Uncertain parameters with spatial dependency exist in actual bridges inevitably, which significantly affect the bridge dynamic response. However, such spatial dependency is often neglected when investigating its influence on bridge response. This study proposes a bridge dynamic response analysis method considering the spatial dependency of uncertain parameters. Firstly, the bridge uncertain parameter is described by a non-probabilistic interval field model, and the spatial dependency between adjacent values of the interval field is quantified by the Karhunen-Loève like expansion. Thus the bridge is transformed into a system with multidimensional interval parameters by finite element method.

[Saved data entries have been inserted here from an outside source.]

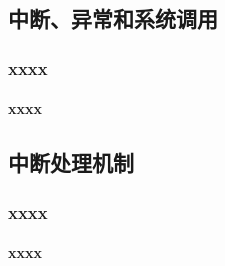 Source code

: \subsection{中断、异常和系统调用}
\begin{frame}
	\frametitle{xxxx}
	\framesubtitle{xxxx}
\end{frame}

\subsection{中断处理机制}

\begin{frame}
	\frametitle{xxxx}
	\framesubtitle{xxxx}
\end{frame}



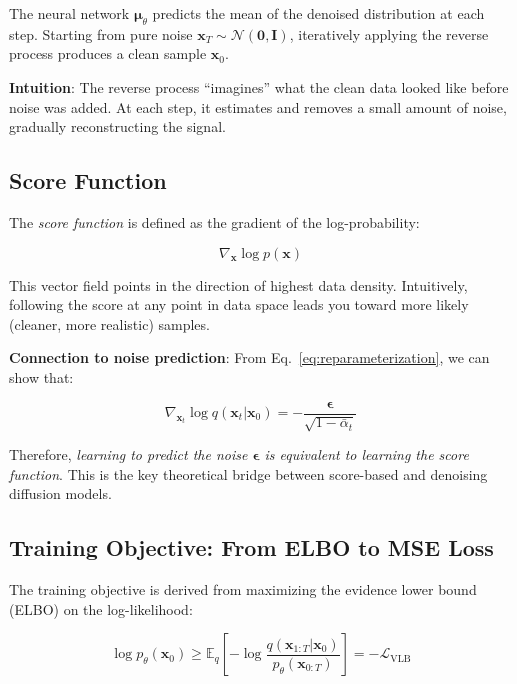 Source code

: \documentclass[conference]{IEEEtran}
\begin{document}
The neural network $\boldsymbol{\mu}_\theta$ predicts the mean of the denoised distribution at each step. Starting from pure noise $\mathbf{x}_T \sim \mathcal{N}(\mathbf{0}, \mathbf{I})$, iteratively applying the reverse process produces a clean sample $\mathbf{x}_0$.

\textbf{Intuition}: The reverse process ``imagines'' what the clean data looked like before noise was added. At each step, it estimates and removes a small amount of noise, gradually reconstructing the signal.

\subsection{Score Function}

The \textit{score function} is defined as the gradient of the log-probability:

\begin{equation}
    \nabla_{\mathbf{x}} \log p(\mathbf{x})
    \label{eq:score}
\end{equation}

This vector field points in the direction of highest data density. Intuitively, following the score at any point in data space leads you toward more likely (cleaner, more realistic) samples.

\textbf{Connection to noise prediction}: From Eq.~\ref{eq:reparameterization}, we can show that:

\begin{equation}
    \nabla_{\mathbf{x}_t} \log q(\mathbf{x}_t | \mathbf{x}_0) = -\frac{\boldsymbol{\epsilon}}{\sqrt{1 - \bar{\alpha}_t}}
    \label{eq:score_noise}
\end{equation}

Therefore, \textit{learning to predict the noise $\boldsymbol{\epsilon}$ is equivalent to learning the score function}. This is the key theoretical bridge between score-based and denoising diffusion models.

\subsection{Training Objective: From ELBO to MSE Loss}

The training objective is derived from maximizing the evidence lower bound (ELBO) on the log-likelihood:

\begin{equation}
    \log p_\theta(\mathbf{x}_0) \geq \mathbb{E}_q\left[-\log \frac{q(\mathbf{x}_{1:T}|\mathbf{x}_0)}{p_\theta(\mathbf{x}_{0:T})}\right] = -\mathcal{L}_{\text{VLB}}
    \label{eq:elbo}
\end{equation}
\end{document}
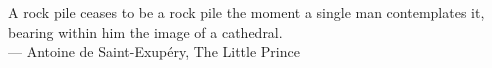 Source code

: 
\cleardoublepage
{}
\thispagestyle{empty}

\vspace*{3cm}

\begin{center}
A rock pile ceases to be a rock pile the moment a single man contemplates it, bearing within him the image of a cathedral. \\ \medskip
--- Antoine de Saint-Exupéry, The Little Prince
\end{center}

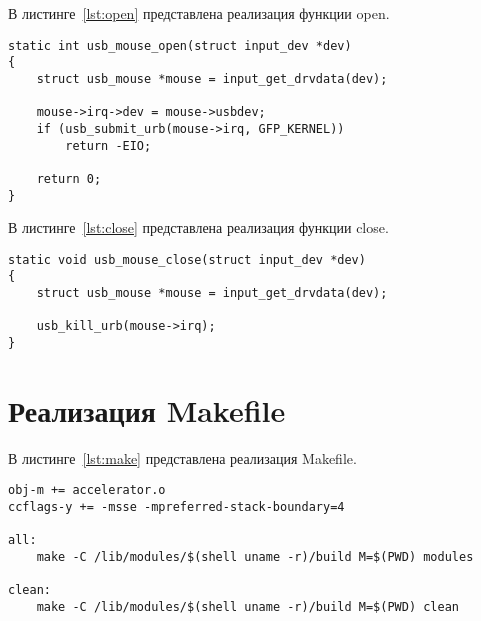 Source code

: В листинге~\ref{lst:open} представлена реализация функции open.
\begin{lstlisting}[label=lst:open, caption=Реализация функции open]
static int usb_mouse_open(struct input_dev *dev)
{
	struct usb_mouse *mouse = input_get_drvdata(dev);
	
	mouse->irq->dev = mouse->usbdev;
	if (usb_submit_urb(mouse->irq, GFP_KERNEL))
		return -EIO;
	
	return 0;
}
\end{lstlisting}

В листинге~\ref{lst:close} представлена реализация функции close.
\begin{lstlisting}[label=lst:close, caption=Реализация функции close]
static void usb_mouse_close(struct input_dev *dev)
{
	struct usb_mouse *mouse = input_get_drvdata(dev);
	
	usb_kill_urb(mouse->irq);
}
\end{lstlisting}

\section{Реализация Makefile}

В листинге~\ref{lst:make} представлена реализация Makefile.
\begin{lstlisting}[label=lst:make, caption=Реализация Makefile]
obj-m += accelerator.o
ccflags-y += -msse -mpreferred-stack-boundary=4

all:
	make -C /lib/modules/$(shell uname -r)/build M=$(PWD) modules

clean:
	make -C /lib/modules/$(shell uname -r)/build M=$(PWD) clean
\end{lstlisting} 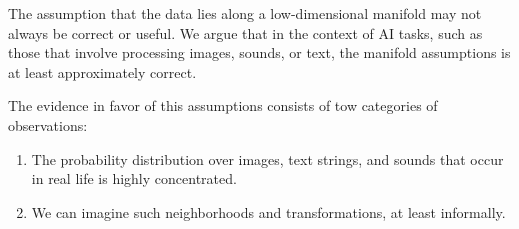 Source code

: The assumption that the data lies along a low-dimensional manifold may not always be correct or useful.
We argue that in the context of AI tasks, such as those that involve processing images, sounds, or text,
the manifold assumptions is at least approximately correct.

The evidence in favor of this assumptions consists of tow categories of observations:
\begin{enumerate}
\item The probability distribution over images, text strings, and sounds that occur in real life is highly concentrated.
\item We can imagine such neighborhoods and transformations, at least informally.
\end{enumerate}


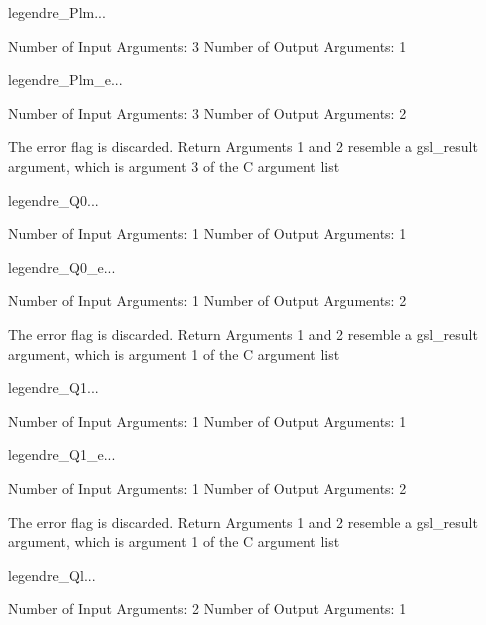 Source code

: \begin{funcdesc}{legendre_Plm}{...}

    Number of Input  Arguments:  3
    Number of Output Arguments:  1
\end{funcdesc}

\begin{funcdesc}{legendre_Plm_e}{...}

    Number of Input  Arguments:  3
    Number of Output Arguments:  2

The error flag is discarded.
Return Arguments 1 and 2 resemble a gsl_result argument,
	which is  argument 3 of the C argument list

\end{funcdesc}

\begin{funcdesc}{legendre_Q0}{...}

    Number of Input  Arguments:  1
    Number of Output Arguments:  1
\end{funcdesc}

\begin{funcdesc}{legendre_Q0_e}{...}

    Number of Input  Arguments:  1
    Number of Output Arguments:  2

The error flag is discarded.
Return Arguments 1 and 2 resemble a gsl_result argument,
	which is  argument 1 of the C argument list

\end{funcdesc}

\begin{funcdesc}{legendre_Q1}{...}

    Number of Input  Arguments:  1
    Number of Output Arguments:  1
\end{funcdesc}

\begin{funcdesc}{legendre_Q1_e}{...}

    Number of Input  Arguments:  1
    Number of Output Arguments:  2

The error flag is discarded.
Return Arguments 1 and 2 resemble a gsl_result argument,
	which is  argument 1 of the C argument list

\end{funcdesc}

\begin{funcdesc}{legendre_Ql}{...}

    Number of Input  Arguments:  2
    Number of Output Arguments:  1
\end{funcdesc}

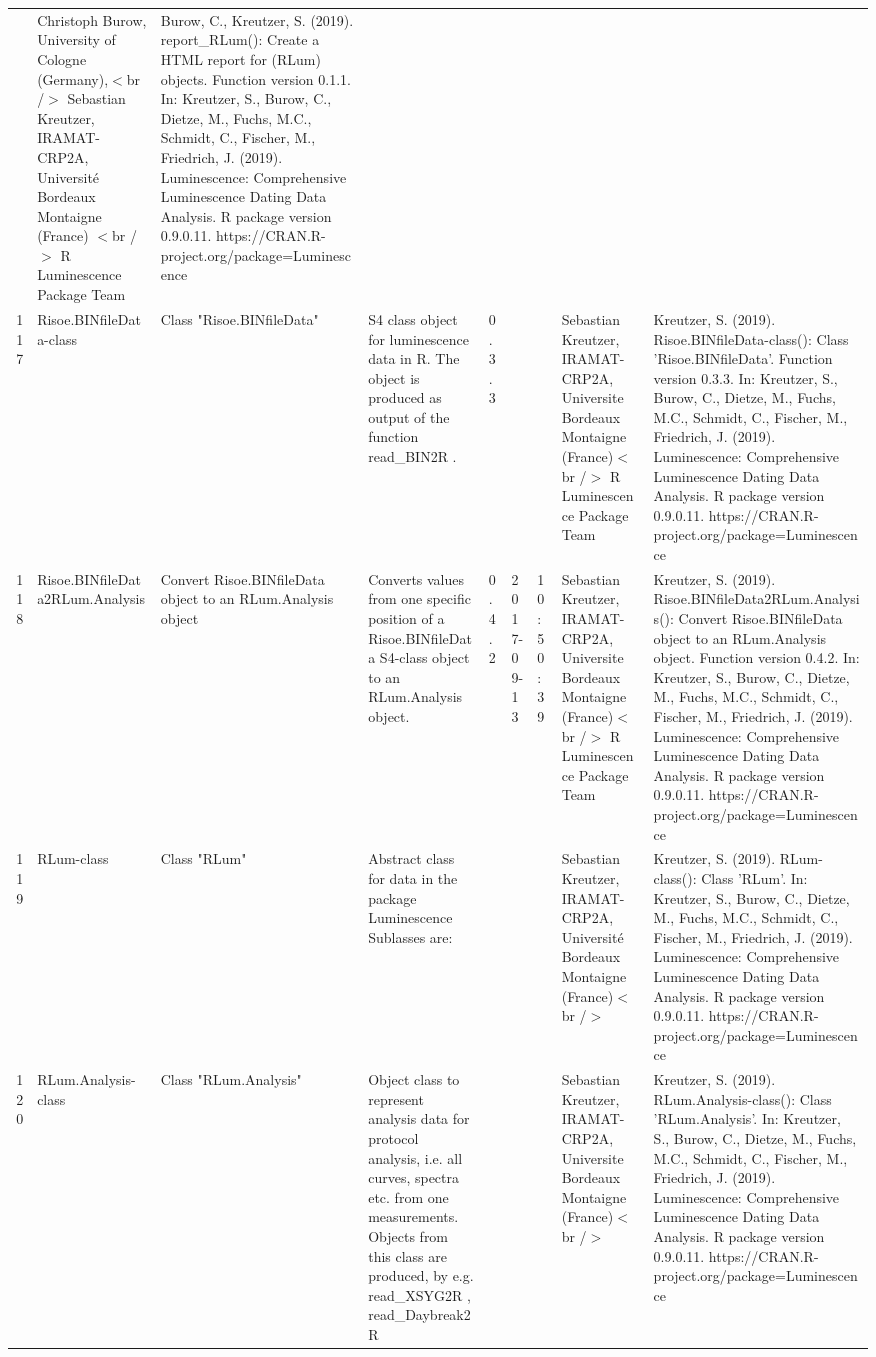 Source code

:\begin{table}[ht]
\begin{tabular}{rllllllll}
 & Christoph Burow, University of Cologne (Germany),$<$br /$>$ Sebastian Kreutzer, IRAMAT-CRP2A, Université Bordeaux Montaigne (France)  $<$br /$>$  R Luminescence Package Team & Burow, C., Kreutzer, S. (2019). report\_RLum(): Create a HTML report for (RLum) objects. Function version 0.1.1. In: Kreutzer, S., Burow, C., Dietze, M., Fuchs, M.C., Schmidt, C., Fischer, M., Friedrich, J. (2019). Luminescence: Comprehensive Luminescence Dating Data Analysis. R package version 0.9.0.11. https://CRAN.R-project.org/package=Luminescence
 \\ 
  117 & Risoe.BINfileData-class & Class  "Risoe.BINfileData" & S4 class object for luminescence data in R. The object is produced as output of the function  read\_BIN2R . & 0.3.3
 &  &  & Sebastian Kreutzer, IRAMAT-CRP2A, Universite Bordeaux Montaigne (France)$<$br /$>$  R Luminescence Package Team & Kreutzer, S. (2019). Risoe.BINfileData-class(): Class 'Risoe.BINfileData'. Function version 0.3.3. In: Kreutzer, S., Burow, C., Dietze, M., Fuchs, M.C., Schmidt, C., Fischer, M., Friedrich, J. (2019). Luminescence: Comprehensive Luminescence Dating Data Analysis. R package version 0.9.0.11. https://CRAN.R-project.org/package=Luminescence
 \\ 
  118 & Risoe.BINfileData2RLum.Analysis & Convert Risoe.BINfileData object to an RLum.Analysis object & Converts values from one specific position of a Risoe.BINfileData S4-class object to an RLum.Analysis object. & 0.4.2 & 2017-09-13 & 10:50:39
 & Sebastian Kreutzer, IRAMAT-CRP2A, Universite Bordeaux Montaigne (France)$<$br /$>$  R Luminescence Package Team & Kreutzer, S. (2019). Risoe.BINfileData2RLum.Analysis(): Convert Risoe.BINfileData object to an RLum.Analysis object. Function version 0.4.2. In: Kreutzer, S., Burow, C., Dietze, M., Fuchs, M.C., Schmidt, C., Fischer, M., Friedrich, J. (2019). Luminescence: Comprehensive Luminescence Dating Data Analysis. R package version 0.9.0.11. https://CRAN.R-project.org/package=Luminescence
 \\ 
  119 & RLum-class & Class  "RLum" & Abstract class for data in the package Luminescence Sublasses are: &  &  &  & Sebastian Kreutzer, IRAMAT-CRP2A, Université Bordeaux Montaigne (France)$<$br /$>$ & Kreutzer, S. (2019). RLum-class(): Class 'RLum'. In: Kreutzer, S., Burow, C., Dietze, M., Fuchs, M.C., Schmidt, C., Fischer, M., Friedrich, J. (2019). Luminescence: Comprehensive Luminescence Dating Data Analysis. R package version 0.9.0.11. https://CRAN.R-project.org/package=Luminescence
 \\ 
  120 & RLum.Analysis-class & Class  "RLum.Analysis" & Object class to represent analysis data for protocol analysis, i.e. all curves, spectra etc. from one measurements. Objects from this class are produced, by e.g.  read\_XSYG2R ,  read\_Daybreak2R &  &  &  & Sebastian Kreutzer, IRAMAT-CRP2A, Universite Bordeaux Montaigne (France)$<$br /$>$ & Kreutzer, S. (2019). RLum.Analysis-class(): Class 'RLum.Analysis'. In: Kreutzer, S., Burow, C., Dietze, M., Fuchs, M.C., Schmidt, C., Fischer, M., Friedrich, J. (2019). Luminescence: Comprehensive Luminescence Dating Data Analysis. R package version 0.9.0.11. https://CRAN.R-project.org/package=Luminescence

\end{tabular}
\end{table}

Then, the system with multidimensional interval parameters is decomposed into several one-dimensional subsystems with only one interval parameter. Finally, the interval parameters of each one-dimensional system are divided into several subintervals with small uncertainties, and the dynamic response is obtained by combining analysis of subinterval results. Numerical examples are used to verify the accuracy and efficiency of the proposed method, and the results indicate that the proposed method significantly reduces the computational effort and improves the computational efficiency. Higher level of spatial dependency of the interval field, larger subinterval number, and lower uncertainty level of the non-probabilistic interval field leads to higher dynamic analysis accuracy.